Wouldn't it be cool to use vector DBs to search for semantically (not synactically) similar code in the public domain?
For real?
It's not a game changer or anything. This is just a fun experiment that I built to get familiarized with Tree-sitter and pgvector :) There's still a lot of room for improvement to achieve high accuracy. This is not productized, this was just an intellectual escapade.
- Use node 18 and run npm install
- Go to your supabase dashboard and get the 2 environment variables that you need on your .env file. Thos are:
NEXT_PUBLIC_SUPABASE_URL=YOUR_URL
NEXT_PUBLIC_SUPABASE_ANON_KEY=YOUR_API_KEY
Semantica works with 2 very basic functionalities:
- You Save a code snippet to the DB. This codebase is now searchable by other users.
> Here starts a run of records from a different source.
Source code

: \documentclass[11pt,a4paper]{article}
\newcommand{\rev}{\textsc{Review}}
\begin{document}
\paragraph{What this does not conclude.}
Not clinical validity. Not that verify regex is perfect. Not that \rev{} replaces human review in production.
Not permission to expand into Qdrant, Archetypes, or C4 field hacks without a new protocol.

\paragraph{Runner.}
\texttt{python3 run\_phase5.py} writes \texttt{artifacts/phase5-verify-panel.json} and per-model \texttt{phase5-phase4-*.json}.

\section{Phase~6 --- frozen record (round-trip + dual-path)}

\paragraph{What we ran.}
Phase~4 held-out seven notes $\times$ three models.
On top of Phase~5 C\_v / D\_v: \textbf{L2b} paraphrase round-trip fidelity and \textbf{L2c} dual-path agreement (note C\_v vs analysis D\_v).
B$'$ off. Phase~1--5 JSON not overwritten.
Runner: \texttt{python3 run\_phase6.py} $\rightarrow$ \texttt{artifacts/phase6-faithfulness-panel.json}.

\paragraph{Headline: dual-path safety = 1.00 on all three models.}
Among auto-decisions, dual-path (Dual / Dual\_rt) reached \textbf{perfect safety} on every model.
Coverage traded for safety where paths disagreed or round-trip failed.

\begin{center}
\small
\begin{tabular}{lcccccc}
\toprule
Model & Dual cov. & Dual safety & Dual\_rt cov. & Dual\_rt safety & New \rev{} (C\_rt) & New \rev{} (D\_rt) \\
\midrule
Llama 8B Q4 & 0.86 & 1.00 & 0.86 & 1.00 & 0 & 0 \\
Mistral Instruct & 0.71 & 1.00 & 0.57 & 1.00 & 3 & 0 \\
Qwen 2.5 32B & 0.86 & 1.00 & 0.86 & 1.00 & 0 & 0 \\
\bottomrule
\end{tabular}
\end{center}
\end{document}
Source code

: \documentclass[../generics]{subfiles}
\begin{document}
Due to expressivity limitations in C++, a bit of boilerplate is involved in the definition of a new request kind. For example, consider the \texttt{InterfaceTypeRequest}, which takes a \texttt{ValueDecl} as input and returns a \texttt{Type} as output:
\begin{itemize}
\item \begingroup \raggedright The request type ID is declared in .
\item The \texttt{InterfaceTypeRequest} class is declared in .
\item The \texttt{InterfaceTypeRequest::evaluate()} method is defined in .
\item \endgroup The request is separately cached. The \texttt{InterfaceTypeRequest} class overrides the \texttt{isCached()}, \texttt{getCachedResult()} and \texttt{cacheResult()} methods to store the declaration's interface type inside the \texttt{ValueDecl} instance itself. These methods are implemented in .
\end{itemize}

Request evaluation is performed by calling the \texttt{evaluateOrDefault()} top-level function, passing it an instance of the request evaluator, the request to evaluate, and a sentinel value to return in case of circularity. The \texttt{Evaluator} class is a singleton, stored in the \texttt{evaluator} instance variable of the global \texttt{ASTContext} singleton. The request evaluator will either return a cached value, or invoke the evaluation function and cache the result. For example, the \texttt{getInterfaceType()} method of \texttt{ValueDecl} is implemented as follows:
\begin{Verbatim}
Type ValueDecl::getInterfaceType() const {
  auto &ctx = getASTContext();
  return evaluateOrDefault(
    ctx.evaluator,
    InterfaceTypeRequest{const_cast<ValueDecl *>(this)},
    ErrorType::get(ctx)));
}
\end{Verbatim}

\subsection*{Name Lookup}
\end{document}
- You retrieve the most semantically similar code snippets from the DB, given a snippet of your own.
Behinds the scenes, Semantica:
- Converts the code snippet to a vectorized AST using Tree-sitter. Right now JS is the only language for which Semantica has a grammar.
- Normalizes and stores the vectorized AST.
- Uses dot product to search for the code snippets with the most similar embeddings. The match threshold is 0.9.
For example, you can add two numbers with the addition operator or by using an array and reducing it. They are syntactically different but semantically similar snippets that Semantica matches.